[Records for processing Boundary: Start]
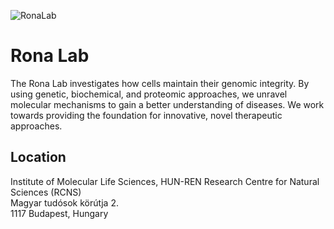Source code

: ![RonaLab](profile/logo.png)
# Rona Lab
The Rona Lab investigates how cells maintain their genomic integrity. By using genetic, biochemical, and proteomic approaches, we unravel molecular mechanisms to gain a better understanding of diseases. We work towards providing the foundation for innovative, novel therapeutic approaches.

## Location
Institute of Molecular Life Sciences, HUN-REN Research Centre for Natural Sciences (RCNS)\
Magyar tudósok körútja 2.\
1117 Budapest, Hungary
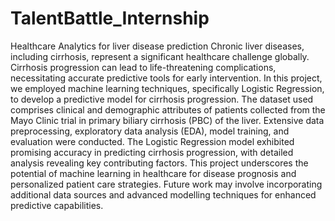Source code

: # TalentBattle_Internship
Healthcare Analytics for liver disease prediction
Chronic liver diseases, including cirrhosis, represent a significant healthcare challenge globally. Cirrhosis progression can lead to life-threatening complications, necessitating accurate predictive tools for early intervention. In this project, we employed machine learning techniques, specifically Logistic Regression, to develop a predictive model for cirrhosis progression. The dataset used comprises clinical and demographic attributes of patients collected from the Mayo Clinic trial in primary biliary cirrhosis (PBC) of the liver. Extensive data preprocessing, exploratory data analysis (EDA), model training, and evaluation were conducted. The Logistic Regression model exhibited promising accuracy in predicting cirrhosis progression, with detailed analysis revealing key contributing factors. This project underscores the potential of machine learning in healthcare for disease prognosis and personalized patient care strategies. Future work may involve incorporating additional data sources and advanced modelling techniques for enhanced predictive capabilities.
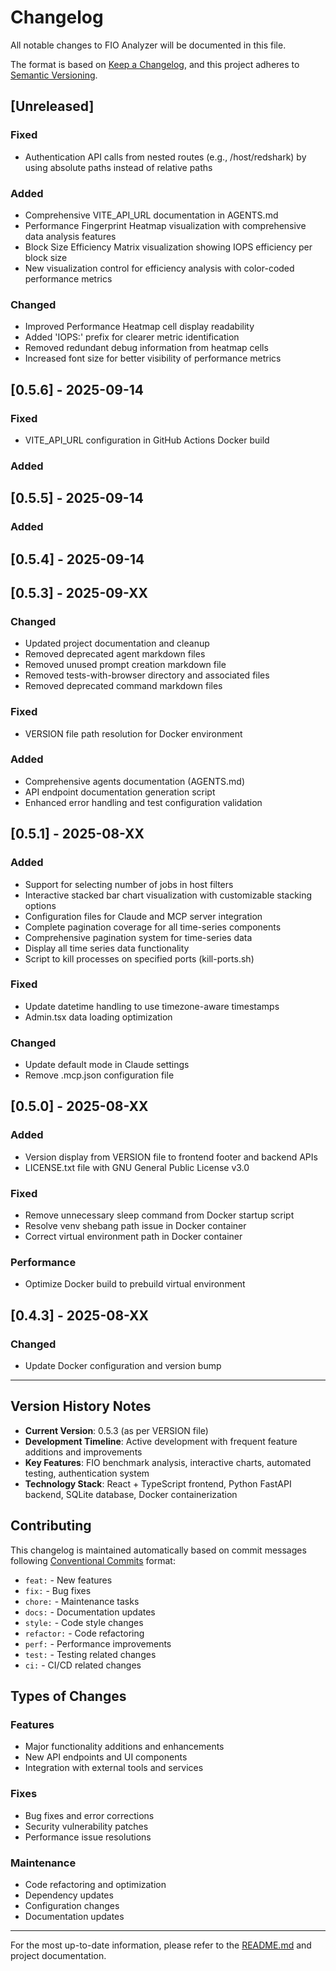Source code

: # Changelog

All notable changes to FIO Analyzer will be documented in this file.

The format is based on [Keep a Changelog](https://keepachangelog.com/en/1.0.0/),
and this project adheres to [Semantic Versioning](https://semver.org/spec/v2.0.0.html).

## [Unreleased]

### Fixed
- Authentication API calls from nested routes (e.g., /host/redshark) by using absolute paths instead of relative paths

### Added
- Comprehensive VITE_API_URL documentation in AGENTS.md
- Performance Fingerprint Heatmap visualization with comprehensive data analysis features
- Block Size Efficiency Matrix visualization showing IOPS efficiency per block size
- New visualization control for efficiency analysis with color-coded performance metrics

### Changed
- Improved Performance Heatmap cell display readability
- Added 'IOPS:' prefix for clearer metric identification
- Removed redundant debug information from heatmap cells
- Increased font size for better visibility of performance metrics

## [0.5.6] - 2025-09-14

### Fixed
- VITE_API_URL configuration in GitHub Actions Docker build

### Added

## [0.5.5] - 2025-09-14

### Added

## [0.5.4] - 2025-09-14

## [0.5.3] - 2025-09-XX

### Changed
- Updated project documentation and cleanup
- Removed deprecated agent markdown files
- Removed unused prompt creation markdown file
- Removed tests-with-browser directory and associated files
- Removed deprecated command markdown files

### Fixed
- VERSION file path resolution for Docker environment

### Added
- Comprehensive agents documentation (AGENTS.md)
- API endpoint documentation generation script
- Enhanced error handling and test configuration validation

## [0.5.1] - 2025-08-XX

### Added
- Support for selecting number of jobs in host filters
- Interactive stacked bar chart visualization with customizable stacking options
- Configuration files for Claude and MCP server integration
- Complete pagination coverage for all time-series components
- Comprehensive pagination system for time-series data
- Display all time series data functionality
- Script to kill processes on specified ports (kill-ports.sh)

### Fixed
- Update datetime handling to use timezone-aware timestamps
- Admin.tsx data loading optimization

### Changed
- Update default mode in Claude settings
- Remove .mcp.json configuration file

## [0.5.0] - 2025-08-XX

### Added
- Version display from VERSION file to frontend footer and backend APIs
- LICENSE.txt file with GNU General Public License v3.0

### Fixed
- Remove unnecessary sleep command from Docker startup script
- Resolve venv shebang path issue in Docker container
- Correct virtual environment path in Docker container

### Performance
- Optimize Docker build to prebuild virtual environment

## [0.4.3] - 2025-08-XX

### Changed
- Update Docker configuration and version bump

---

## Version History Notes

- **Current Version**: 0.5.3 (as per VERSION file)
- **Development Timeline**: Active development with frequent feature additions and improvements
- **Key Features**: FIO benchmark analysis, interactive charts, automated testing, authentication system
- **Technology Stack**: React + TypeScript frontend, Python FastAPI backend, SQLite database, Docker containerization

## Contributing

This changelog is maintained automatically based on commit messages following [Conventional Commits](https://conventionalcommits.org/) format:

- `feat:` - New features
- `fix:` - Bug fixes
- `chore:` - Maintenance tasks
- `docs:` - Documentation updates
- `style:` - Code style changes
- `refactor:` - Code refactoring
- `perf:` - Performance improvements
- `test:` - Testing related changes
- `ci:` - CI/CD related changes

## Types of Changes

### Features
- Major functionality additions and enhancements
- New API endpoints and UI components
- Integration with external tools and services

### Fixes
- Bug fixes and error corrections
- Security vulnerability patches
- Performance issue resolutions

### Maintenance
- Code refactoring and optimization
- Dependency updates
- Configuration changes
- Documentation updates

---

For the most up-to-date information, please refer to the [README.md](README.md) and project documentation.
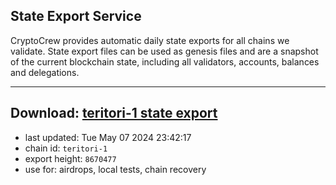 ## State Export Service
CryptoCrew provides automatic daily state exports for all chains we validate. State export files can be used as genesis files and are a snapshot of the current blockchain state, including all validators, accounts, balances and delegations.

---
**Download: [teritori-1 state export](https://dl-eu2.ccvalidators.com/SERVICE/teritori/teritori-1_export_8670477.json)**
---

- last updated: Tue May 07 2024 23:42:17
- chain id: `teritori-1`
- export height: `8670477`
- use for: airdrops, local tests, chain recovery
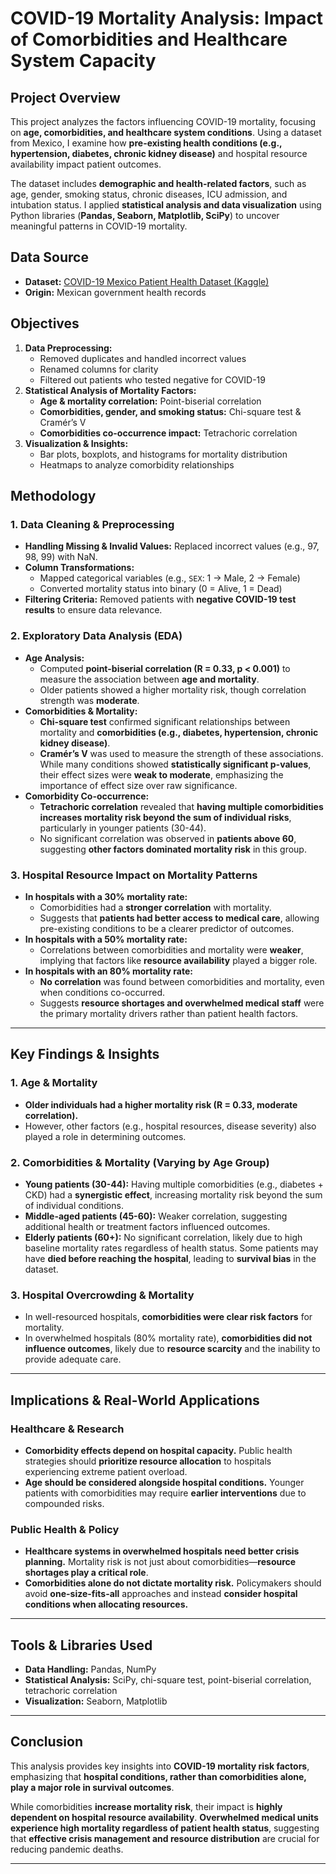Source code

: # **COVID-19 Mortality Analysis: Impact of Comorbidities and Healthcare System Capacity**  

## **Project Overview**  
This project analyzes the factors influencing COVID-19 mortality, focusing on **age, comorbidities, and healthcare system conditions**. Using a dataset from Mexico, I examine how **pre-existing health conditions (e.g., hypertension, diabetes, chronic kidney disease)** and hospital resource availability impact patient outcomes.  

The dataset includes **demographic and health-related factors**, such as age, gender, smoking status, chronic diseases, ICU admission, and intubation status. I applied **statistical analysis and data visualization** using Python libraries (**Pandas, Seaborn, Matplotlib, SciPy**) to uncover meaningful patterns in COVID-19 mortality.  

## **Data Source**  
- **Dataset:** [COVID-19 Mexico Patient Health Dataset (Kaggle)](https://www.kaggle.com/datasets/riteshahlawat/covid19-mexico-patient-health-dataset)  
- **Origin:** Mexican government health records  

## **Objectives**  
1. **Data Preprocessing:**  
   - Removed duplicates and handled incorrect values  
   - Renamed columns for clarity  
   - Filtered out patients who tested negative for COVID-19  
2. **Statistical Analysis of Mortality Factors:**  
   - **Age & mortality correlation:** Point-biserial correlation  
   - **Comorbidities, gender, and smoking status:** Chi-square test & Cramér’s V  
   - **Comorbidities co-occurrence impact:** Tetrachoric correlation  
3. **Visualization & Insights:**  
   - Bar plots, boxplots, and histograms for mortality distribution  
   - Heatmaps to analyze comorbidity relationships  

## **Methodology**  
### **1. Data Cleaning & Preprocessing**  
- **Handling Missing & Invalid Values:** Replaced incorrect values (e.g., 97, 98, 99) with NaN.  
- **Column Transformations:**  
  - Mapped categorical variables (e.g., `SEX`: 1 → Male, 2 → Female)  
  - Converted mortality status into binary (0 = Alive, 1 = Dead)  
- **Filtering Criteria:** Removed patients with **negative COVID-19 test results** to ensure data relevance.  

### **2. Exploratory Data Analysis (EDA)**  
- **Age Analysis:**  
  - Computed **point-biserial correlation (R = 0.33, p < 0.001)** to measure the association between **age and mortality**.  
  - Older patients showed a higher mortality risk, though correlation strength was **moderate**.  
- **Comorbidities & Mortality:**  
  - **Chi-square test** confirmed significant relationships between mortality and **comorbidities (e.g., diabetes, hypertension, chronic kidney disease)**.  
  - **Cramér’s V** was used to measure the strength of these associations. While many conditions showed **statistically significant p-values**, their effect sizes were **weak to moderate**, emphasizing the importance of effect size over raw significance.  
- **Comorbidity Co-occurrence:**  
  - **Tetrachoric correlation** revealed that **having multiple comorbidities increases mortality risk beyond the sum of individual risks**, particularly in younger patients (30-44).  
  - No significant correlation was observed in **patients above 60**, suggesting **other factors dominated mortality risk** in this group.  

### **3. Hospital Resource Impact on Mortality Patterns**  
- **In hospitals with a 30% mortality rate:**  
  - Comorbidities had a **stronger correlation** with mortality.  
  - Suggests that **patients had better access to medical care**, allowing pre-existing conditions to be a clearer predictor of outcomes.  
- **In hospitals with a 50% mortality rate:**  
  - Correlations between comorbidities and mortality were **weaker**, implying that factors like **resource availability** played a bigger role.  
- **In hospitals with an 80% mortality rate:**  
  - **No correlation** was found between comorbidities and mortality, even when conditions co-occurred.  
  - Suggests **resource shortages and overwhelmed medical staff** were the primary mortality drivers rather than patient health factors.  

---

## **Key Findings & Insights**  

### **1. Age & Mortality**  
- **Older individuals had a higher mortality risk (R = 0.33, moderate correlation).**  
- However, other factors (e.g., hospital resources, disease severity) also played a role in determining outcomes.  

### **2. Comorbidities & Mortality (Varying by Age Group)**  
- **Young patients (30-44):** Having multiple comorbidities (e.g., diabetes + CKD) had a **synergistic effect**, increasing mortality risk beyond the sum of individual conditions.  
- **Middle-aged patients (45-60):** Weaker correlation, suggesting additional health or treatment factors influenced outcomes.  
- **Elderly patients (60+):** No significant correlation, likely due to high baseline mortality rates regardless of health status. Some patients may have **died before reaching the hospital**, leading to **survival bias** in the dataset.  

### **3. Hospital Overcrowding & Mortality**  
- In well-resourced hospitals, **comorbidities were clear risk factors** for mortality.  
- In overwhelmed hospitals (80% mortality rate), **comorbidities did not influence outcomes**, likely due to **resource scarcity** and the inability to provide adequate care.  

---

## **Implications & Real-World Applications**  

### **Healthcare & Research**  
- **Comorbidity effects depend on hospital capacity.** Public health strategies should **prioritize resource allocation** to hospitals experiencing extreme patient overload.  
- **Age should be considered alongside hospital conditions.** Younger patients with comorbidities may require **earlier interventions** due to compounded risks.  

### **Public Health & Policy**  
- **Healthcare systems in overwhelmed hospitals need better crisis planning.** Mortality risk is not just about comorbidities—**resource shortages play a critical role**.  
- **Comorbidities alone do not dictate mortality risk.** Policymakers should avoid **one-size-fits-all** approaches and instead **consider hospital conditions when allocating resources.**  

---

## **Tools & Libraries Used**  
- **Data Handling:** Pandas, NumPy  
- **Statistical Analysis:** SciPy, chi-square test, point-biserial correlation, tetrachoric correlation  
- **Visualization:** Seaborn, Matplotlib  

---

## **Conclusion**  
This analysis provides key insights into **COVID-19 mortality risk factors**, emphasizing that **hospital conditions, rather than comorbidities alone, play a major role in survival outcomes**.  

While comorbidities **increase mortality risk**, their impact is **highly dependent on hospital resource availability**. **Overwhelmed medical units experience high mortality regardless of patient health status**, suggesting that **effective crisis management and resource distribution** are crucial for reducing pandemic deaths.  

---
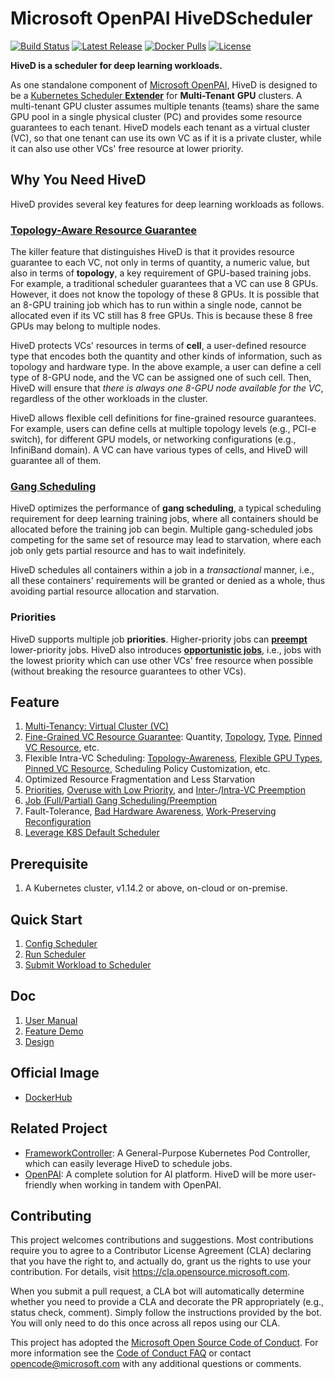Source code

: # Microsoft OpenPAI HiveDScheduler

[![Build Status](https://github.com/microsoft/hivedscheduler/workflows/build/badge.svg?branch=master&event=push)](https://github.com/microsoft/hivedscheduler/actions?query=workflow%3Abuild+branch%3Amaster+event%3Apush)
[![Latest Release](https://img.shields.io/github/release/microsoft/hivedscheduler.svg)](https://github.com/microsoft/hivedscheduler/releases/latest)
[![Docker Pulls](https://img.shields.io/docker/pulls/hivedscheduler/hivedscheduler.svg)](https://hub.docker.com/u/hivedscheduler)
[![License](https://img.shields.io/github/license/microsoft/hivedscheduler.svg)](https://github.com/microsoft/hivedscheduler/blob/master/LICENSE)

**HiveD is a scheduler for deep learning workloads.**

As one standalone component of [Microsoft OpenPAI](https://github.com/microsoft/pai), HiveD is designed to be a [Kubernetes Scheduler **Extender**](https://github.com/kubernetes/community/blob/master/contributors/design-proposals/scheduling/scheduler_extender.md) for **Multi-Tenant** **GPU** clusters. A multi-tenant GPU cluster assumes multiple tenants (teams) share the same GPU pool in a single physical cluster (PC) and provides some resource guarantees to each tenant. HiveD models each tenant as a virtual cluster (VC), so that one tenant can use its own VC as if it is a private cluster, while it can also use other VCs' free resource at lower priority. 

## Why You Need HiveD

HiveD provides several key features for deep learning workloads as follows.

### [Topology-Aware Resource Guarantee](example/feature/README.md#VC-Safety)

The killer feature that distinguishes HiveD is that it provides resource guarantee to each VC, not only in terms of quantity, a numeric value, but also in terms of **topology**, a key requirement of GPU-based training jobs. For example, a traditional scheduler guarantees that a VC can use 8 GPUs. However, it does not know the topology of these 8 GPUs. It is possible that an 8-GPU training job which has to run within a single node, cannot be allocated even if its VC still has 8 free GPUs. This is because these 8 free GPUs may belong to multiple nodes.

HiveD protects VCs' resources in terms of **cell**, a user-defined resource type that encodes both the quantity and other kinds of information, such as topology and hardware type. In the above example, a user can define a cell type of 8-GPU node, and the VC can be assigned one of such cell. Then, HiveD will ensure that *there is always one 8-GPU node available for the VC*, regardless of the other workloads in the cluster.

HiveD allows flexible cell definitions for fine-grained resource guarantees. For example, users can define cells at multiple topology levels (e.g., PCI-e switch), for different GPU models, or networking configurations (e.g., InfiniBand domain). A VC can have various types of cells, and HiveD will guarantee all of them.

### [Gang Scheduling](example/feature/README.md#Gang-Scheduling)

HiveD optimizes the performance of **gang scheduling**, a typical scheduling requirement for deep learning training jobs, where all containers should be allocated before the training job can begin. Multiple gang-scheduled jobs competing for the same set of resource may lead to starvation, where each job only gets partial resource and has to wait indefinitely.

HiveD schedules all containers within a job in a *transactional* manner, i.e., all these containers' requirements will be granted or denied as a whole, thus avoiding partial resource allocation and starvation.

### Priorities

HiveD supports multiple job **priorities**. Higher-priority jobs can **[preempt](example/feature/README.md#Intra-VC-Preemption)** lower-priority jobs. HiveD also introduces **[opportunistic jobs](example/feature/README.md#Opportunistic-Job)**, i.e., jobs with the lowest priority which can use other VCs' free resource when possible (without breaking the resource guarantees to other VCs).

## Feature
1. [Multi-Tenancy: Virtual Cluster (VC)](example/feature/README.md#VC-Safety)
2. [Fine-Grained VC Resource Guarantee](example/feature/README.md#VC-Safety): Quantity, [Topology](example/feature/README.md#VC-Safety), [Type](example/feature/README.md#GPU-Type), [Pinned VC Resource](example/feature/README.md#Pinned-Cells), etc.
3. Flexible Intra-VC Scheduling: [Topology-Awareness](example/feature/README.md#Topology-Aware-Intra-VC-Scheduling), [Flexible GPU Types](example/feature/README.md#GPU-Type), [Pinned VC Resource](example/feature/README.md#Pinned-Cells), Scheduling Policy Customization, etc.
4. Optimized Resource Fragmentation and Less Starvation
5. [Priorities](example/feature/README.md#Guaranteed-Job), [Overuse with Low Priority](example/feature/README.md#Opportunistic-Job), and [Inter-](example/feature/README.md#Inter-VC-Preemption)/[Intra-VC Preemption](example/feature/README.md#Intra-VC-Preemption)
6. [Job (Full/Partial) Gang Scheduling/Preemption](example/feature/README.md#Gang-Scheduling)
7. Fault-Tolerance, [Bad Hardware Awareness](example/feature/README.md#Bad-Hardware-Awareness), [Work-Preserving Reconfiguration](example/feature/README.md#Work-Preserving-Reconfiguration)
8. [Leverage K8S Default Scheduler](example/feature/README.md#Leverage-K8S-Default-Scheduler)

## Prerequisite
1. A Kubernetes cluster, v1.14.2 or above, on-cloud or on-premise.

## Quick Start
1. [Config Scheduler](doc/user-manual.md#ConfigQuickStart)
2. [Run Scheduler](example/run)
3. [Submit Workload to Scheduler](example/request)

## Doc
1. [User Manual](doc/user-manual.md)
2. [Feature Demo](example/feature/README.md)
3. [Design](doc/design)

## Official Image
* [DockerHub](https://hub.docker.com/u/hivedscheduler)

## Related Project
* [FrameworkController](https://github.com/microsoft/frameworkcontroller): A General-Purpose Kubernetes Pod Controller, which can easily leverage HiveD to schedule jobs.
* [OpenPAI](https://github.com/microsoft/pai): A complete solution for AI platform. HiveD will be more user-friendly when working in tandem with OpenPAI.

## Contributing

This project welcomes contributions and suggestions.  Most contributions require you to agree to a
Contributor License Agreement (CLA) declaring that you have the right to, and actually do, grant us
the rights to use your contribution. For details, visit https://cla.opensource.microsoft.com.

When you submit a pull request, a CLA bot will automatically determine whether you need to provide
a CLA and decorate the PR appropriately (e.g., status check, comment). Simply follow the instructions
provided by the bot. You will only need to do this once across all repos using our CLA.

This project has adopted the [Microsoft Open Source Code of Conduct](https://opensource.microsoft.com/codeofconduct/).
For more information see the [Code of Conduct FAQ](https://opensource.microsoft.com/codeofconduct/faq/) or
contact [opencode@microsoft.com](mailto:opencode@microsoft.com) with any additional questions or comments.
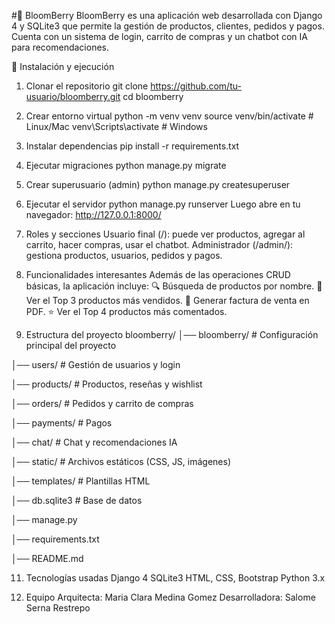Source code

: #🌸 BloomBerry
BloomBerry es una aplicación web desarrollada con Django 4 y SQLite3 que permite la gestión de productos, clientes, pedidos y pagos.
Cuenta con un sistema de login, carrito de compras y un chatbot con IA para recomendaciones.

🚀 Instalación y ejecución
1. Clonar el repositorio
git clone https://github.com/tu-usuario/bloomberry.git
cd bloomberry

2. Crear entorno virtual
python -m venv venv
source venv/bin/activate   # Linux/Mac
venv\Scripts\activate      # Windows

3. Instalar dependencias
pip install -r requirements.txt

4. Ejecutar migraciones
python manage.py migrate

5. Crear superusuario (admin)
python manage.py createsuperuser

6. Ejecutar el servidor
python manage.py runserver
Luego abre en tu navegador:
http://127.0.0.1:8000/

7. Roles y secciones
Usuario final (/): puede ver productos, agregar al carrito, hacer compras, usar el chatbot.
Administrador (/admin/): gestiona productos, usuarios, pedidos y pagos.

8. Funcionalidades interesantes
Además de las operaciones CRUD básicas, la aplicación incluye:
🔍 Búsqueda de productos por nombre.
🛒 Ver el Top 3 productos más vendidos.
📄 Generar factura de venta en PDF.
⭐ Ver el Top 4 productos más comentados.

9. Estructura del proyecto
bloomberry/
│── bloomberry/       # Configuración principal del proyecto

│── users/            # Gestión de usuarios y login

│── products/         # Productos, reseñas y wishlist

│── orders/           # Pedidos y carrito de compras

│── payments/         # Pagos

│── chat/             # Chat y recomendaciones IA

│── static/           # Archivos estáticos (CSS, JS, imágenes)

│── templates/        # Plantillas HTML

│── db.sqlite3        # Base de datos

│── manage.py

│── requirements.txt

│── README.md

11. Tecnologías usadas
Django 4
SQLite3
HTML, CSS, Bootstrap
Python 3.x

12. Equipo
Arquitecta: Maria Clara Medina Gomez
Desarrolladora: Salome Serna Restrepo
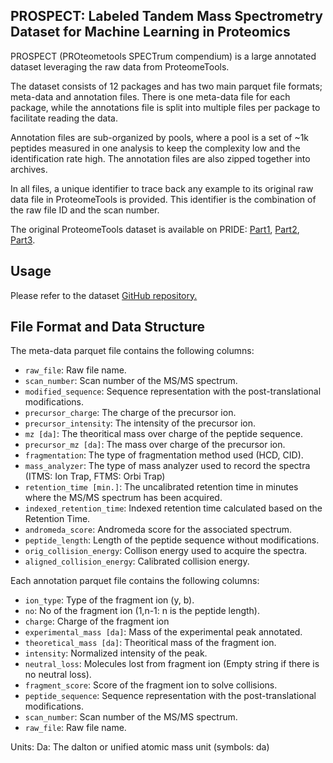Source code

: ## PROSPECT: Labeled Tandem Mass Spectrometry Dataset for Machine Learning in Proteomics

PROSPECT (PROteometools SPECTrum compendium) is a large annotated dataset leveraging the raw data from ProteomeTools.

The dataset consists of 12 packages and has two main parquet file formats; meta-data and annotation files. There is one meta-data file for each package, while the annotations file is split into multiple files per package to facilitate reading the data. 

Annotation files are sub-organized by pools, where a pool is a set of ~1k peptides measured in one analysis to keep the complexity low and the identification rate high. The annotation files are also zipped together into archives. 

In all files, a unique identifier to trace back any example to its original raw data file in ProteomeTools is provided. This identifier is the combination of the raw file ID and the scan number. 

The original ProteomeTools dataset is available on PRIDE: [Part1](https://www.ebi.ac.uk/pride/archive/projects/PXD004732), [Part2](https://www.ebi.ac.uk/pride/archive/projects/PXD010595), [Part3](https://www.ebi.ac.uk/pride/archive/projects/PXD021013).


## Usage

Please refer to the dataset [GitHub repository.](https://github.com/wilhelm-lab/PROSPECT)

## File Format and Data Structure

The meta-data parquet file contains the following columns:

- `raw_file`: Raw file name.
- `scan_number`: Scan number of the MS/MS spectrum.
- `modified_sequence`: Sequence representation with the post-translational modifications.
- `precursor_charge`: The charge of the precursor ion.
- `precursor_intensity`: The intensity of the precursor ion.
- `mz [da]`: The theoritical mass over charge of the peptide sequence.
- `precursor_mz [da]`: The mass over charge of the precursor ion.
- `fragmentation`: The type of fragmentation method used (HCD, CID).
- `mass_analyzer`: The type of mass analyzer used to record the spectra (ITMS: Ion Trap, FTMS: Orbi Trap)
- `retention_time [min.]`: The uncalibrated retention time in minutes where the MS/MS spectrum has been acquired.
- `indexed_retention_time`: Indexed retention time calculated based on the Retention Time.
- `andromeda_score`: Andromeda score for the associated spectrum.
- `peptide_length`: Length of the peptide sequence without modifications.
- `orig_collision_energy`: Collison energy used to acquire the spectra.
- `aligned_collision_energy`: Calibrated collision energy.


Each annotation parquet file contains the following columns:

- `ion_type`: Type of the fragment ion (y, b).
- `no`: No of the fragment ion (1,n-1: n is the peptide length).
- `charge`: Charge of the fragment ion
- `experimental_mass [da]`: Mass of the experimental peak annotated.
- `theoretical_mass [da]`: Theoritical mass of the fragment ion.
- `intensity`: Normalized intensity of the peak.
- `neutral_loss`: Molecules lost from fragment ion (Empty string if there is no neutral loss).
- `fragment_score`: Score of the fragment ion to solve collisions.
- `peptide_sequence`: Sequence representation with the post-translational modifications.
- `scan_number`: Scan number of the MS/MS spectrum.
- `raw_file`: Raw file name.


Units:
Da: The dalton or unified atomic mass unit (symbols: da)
[Records for processing Boundary: End]
Filter the entries down to the lines containing "codeofconduct". Copy each of those lines.

This project has adopted the [Microsoft Open Source Code of Conduct](https://opensource.microsoft.com/codeofconduct/).
For more information see the [Code of Conduct FAQ](https://opensource.microsoft.com/codeofconduct/faq/) or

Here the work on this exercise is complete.